(Source texts of formatted documents)
· · ·

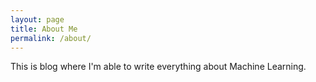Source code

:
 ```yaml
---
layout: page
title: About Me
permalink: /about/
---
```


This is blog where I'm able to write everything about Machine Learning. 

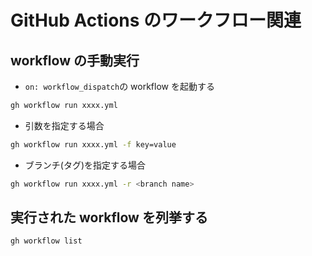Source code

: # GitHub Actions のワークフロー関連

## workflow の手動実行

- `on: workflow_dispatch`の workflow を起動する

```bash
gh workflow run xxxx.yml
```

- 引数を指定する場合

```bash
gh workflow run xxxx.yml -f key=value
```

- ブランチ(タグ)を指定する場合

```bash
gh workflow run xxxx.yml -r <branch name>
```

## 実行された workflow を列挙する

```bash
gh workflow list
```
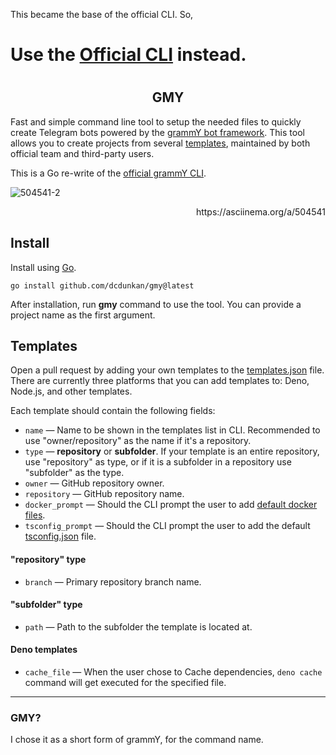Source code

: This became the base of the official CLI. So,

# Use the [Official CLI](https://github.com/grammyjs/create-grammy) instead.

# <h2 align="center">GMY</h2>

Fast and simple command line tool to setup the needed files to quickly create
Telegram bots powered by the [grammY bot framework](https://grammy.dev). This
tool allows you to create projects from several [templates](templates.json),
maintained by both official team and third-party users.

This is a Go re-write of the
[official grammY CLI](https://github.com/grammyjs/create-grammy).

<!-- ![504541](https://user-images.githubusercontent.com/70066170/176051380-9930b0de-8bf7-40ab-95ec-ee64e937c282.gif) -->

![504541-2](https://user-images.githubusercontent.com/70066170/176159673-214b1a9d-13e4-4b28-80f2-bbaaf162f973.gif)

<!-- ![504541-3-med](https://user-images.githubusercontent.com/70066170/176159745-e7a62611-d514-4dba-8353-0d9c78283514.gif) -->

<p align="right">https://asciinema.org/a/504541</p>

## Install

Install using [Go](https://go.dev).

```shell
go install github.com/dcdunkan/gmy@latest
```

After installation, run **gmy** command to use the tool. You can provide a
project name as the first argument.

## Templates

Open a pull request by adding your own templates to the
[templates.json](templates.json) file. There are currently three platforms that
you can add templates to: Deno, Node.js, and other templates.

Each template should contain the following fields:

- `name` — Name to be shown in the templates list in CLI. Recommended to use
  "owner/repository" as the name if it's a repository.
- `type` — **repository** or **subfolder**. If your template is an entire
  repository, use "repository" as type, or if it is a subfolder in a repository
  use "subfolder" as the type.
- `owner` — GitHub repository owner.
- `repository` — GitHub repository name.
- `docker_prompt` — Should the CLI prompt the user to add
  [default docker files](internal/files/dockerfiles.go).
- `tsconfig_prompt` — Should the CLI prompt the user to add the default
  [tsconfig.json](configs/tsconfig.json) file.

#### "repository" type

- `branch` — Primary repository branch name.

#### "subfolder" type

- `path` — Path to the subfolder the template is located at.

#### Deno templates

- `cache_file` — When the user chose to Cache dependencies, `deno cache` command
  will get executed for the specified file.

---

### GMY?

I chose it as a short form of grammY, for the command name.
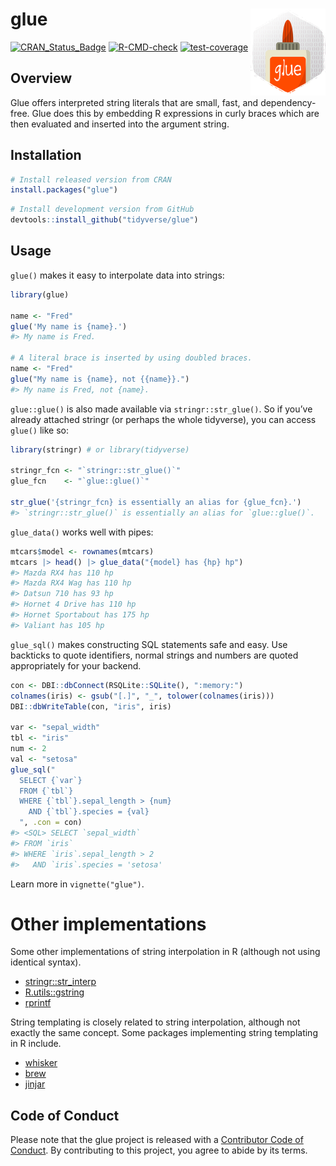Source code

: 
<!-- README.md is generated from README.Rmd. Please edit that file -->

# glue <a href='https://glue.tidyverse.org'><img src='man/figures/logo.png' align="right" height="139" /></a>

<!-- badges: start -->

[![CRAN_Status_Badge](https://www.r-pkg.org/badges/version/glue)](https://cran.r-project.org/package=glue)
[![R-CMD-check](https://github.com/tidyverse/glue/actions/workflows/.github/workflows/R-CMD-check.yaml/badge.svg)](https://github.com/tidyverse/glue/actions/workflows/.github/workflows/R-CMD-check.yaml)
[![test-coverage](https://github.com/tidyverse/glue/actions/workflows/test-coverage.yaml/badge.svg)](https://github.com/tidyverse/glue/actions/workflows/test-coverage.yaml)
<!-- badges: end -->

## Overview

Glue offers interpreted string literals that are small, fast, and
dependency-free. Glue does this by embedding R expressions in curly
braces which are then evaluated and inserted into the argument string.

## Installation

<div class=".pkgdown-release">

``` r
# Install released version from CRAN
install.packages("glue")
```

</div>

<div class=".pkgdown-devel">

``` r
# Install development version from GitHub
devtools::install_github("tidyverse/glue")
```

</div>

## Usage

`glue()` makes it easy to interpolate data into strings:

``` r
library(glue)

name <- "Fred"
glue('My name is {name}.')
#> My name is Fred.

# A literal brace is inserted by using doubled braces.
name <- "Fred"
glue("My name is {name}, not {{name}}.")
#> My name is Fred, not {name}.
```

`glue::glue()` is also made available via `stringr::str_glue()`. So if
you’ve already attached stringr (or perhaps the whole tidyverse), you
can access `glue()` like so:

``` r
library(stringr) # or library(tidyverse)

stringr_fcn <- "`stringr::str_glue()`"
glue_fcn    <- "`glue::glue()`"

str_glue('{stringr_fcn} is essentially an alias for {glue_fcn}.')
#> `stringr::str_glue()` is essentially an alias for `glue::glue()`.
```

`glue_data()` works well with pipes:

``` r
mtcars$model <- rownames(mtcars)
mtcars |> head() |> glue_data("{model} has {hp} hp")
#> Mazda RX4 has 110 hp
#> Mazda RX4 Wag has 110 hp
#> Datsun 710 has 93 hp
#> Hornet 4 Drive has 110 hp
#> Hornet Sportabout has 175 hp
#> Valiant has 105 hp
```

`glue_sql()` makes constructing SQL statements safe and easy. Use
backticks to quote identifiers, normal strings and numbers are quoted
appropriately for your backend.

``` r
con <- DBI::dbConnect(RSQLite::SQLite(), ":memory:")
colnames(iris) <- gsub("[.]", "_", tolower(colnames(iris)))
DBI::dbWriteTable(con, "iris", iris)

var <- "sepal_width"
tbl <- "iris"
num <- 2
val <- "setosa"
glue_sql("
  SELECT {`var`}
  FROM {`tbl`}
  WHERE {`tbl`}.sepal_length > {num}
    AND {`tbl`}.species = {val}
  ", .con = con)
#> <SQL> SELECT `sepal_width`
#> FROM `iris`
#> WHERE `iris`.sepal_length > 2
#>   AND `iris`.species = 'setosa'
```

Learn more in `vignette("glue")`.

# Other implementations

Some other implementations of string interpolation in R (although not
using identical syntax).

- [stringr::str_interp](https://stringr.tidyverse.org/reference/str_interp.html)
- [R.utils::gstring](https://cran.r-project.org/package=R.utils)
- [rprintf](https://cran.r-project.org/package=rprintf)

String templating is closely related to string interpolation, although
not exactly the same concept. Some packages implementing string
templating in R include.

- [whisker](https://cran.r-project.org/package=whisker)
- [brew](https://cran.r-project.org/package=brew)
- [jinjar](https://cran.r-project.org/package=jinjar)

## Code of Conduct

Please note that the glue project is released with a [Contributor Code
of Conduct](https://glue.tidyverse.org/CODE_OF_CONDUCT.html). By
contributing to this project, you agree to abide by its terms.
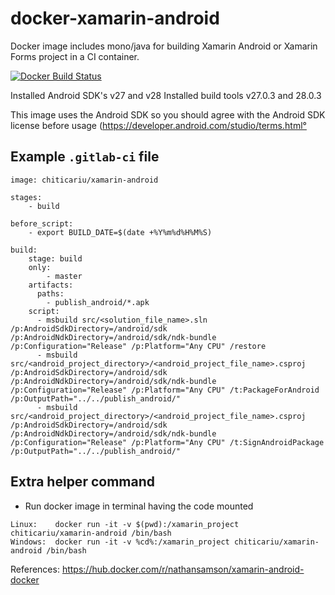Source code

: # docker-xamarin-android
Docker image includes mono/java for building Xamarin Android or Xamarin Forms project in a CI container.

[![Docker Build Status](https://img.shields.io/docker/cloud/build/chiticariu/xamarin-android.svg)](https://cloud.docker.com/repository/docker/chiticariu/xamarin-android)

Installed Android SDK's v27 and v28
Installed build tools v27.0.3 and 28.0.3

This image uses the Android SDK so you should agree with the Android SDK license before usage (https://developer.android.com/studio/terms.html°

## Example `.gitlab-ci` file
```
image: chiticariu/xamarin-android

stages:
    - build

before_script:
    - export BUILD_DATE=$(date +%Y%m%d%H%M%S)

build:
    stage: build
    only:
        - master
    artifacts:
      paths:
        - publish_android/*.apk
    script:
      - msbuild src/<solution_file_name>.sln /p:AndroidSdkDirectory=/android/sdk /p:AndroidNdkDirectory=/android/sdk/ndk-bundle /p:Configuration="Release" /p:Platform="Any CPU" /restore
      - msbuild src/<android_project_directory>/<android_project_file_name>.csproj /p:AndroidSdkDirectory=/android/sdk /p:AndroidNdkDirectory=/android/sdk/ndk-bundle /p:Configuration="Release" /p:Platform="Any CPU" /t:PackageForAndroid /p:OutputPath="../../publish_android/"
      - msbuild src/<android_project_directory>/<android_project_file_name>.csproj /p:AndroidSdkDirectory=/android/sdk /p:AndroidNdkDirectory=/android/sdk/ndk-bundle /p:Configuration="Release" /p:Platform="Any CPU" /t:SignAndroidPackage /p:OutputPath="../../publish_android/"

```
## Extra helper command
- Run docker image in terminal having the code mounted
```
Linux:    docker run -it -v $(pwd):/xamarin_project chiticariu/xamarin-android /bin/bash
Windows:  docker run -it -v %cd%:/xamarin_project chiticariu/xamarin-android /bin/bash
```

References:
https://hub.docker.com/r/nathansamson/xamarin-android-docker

· · ·

_What you have to do_: Give the number of lines in the data above that include the word "implementations", with no other words.

_Response_: 2